Molecular determinants of neuropeptide-mediated activation mechanisms in tachykinin NK1 and NK2 receptors.

Abstract

Substance P and neurokinin A are closely related neuropeptides belonging to the tachykinin family. Their receptors are neurokinin 1 receptor (NK1R) and neurokinin 2 receptor (NK2R), G protein-coupled receptors that transmit G_s and G_q-mediated downstream signaling. We investigate the importance of sequence differences at the bottom of the receptor orthosteric site for activity and selectivity, focusing on residues that closely interact with the C-terminal methionine of the peptide ligands.
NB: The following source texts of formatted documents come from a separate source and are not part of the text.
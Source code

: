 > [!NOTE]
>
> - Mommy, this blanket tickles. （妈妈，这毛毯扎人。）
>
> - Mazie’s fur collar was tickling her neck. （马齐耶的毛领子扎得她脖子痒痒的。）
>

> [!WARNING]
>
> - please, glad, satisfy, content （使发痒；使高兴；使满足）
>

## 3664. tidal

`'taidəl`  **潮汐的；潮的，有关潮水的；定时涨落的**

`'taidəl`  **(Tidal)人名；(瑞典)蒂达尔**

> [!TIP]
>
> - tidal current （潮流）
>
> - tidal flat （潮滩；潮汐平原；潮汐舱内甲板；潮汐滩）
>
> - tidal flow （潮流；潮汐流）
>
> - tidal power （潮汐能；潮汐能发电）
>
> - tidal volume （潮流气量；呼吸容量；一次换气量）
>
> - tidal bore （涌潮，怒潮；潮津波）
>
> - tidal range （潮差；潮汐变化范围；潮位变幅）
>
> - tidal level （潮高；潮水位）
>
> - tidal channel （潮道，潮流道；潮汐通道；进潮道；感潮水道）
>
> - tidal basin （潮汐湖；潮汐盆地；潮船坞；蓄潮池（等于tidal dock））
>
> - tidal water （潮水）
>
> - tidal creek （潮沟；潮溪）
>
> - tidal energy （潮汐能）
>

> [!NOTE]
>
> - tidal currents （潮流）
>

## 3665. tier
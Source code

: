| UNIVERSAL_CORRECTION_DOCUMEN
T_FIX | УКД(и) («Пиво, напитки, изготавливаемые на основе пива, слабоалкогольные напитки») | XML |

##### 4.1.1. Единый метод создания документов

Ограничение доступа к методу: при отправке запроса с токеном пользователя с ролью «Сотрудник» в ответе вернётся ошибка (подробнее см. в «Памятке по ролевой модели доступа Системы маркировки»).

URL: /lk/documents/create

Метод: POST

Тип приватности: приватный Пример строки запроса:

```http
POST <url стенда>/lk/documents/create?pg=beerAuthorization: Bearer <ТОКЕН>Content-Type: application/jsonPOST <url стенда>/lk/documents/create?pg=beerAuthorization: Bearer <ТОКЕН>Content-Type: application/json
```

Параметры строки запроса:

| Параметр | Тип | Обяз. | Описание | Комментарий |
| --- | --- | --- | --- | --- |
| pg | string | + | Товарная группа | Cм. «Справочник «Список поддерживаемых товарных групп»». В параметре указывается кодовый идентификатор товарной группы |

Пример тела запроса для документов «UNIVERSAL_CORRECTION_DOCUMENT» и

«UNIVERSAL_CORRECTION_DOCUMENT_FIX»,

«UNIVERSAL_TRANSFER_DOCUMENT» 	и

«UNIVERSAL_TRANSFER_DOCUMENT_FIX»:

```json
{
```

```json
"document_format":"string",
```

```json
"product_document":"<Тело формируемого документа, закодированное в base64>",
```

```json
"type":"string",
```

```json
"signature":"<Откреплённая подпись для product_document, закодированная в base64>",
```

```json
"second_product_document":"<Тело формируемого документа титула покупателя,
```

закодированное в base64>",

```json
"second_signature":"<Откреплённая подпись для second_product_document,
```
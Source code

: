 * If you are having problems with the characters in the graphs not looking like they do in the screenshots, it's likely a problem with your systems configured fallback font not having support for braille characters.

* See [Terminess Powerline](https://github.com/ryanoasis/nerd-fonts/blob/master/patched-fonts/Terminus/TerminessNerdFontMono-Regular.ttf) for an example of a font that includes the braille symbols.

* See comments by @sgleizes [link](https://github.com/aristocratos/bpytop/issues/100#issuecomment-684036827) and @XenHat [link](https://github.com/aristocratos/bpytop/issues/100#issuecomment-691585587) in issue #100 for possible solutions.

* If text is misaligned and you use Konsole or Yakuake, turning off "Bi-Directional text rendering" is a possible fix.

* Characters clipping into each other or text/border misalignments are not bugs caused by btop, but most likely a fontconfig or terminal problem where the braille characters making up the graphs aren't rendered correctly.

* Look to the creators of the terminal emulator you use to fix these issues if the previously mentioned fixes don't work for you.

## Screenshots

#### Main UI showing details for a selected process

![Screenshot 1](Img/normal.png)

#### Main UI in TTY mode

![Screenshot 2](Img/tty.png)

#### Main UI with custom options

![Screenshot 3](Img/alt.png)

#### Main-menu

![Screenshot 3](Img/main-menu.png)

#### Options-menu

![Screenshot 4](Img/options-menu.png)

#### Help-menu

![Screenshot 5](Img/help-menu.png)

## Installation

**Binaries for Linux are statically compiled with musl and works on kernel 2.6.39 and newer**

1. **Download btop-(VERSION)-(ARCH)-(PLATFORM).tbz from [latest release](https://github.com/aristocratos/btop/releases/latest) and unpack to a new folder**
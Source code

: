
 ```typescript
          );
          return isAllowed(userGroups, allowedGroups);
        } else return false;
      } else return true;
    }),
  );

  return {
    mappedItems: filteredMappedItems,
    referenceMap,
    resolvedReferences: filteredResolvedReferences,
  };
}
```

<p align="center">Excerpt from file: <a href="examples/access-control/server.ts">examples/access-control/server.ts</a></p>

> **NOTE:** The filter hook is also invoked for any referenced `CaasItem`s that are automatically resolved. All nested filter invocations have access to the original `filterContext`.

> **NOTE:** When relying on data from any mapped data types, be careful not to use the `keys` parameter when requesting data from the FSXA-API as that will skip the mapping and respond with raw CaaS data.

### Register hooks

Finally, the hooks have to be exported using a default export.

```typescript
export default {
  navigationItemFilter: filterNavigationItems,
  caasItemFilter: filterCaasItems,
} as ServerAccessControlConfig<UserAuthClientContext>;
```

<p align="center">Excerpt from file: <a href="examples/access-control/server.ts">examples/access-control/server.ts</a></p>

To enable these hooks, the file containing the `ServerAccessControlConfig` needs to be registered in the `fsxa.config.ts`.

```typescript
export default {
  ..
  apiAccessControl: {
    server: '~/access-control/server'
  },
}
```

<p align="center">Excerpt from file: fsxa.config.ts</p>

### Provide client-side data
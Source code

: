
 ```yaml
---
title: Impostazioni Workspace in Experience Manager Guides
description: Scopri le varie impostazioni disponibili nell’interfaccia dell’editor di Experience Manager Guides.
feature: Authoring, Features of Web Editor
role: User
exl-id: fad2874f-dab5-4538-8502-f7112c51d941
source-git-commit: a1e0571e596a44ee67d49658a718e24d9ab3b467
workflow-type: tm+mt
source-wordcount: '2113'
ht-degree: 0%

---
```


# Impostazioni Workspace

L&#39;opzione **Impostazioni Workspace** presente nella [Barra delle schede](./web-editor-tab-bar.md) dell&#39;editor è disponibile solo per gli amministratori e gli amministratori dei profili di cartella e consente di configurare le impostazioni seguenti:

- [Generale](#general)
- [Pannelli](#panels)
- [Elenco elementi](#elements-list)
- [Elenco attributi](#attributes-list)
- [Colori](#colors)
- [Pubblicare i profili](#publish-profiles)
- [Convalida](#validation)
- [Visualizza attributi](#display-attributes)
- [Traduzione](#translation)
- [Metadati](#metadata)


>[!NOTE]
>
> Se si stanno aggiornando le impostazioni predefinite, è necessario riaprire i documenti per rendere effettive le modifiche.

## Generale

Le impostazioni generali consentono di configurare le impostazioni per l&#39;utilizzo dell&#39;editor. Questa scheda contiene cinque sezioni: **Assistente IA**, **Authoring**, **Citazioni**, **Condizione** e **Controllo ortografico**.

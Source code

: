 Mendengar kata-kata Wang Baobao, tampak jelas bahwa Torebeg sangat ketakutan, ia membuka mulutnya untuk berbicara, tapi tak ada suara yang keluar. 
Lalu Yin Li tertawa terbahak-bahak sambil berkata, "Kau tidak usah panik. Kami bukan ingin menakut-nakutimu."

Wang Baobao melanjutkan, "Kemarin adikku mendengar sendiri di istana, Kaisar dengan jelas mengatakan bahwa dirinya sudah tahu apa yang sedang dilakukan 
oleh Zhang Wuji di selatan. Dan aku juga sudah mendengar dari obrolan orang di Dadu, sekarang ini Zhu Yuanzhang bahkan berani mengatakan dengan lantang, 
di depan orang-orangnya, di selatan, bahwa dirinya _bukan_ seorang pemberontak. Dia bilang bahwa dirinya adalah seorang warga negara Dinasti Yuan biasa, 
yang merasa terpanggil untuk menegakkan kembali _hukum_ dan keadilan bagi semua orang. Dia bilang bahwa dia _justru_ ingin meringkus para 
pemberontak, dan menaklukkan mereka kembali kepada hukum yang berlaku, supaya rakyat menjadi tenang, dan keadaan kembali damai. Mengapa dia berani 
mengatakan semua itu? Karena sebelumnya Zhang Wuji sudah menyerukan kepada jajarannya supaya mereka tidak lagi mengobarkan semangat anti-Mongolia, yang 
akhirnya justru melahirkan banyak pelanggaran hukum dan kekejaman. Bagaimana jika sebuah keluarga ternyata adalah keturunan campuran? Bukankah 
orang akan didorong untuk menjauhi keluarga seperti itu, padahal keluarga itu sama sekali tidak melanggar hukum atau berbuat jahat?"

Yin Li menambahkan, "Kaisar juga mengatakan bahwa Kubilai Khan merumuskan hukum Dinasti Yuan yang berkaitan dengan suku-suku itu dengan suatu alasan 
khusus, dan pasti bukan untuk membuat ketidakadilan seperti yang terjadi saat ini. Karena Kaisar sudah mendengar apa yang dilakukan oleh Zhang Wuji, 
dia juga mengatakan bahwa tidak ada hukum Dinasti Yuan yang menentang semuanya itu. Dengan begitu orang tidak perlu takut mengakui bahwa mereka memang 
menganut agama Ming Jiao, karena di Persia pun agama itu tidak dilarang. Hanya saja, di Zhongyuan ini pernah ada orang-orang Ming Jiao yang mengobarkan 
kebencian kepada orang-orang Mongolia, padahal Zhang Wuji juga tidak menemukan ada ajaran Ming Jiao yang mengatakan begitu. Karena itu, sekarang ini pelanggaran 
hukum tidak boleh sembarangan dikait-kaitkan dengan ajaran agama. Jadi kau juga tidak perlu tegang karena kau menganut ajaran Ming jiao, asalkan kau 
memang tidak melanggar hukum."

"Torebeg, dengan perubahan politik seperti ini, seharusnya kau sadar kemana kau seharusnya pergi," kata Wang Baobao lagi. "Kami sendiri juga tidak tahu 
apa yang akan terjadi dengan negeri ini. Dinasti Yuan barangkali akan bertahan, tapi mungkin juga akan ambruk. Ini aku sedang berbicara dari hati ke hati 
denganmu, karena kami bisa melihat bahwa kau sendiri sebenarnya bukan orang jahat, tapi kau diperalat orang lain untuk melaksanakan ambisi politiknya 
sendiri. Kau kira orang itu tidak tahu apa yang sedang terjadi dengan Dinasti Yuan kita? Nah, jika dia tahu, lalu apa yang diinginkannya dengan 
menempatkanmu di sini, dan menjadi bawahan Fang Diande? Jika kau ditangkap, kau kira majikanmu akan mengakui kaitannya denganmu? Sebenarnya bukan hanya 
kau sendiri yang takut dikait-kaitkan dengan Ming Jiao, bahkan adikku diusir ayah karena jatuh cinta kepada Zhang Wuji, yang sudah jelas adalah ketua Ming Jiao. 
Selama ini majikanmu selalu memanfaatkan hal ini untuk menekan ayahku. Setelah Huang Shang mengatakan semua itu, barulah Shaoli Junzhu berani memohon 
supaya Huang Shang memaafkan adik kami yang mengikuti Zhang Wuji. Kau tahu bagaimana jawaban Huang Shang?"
We identify a conserved serine (NK1R-S297^7.45) and the position of the tryptophan residue within the canonical "toggle switch" motif, CWxP of TM6, neighboring a phenylalanine in NK1R (NK1R-F264^6.51) and a tyrosine in NK2R (NK2R-Y266^6.51), giving rise to distinct micro-environments for the neuropeptide C-terminals. Mutating these residues results in dramatic activity changes in both NK1R and NK2R due to a close interaction between the ligand and toggle switch. Structural analysis of active and inactive NKR structures suggest only a minor change in sidechain rotation of toggle switch residues upon activation. However, extensive molecular dynamics simulations of receptor:neuropeptide:G protein complexes indicate that a major, concerted motion happens in the toggle switch tryptophan indole group and the sidechains of the micro-switch motif PIF. This rotation establishes a tight hydrogen bond interaction from the tryptophan indole to the conserved serine (NK1R-S297^7.45) and a mainchain carbonyl (NK1R-A294^7.41) in the kink of TM7. This interaction facilitates communication with the NPxxY micro-switch motif of TM7, resulting in stabilization of the G protein binding region. NK1R-S297^7.45 is consequently identified as a central hub for the activation of NKRs.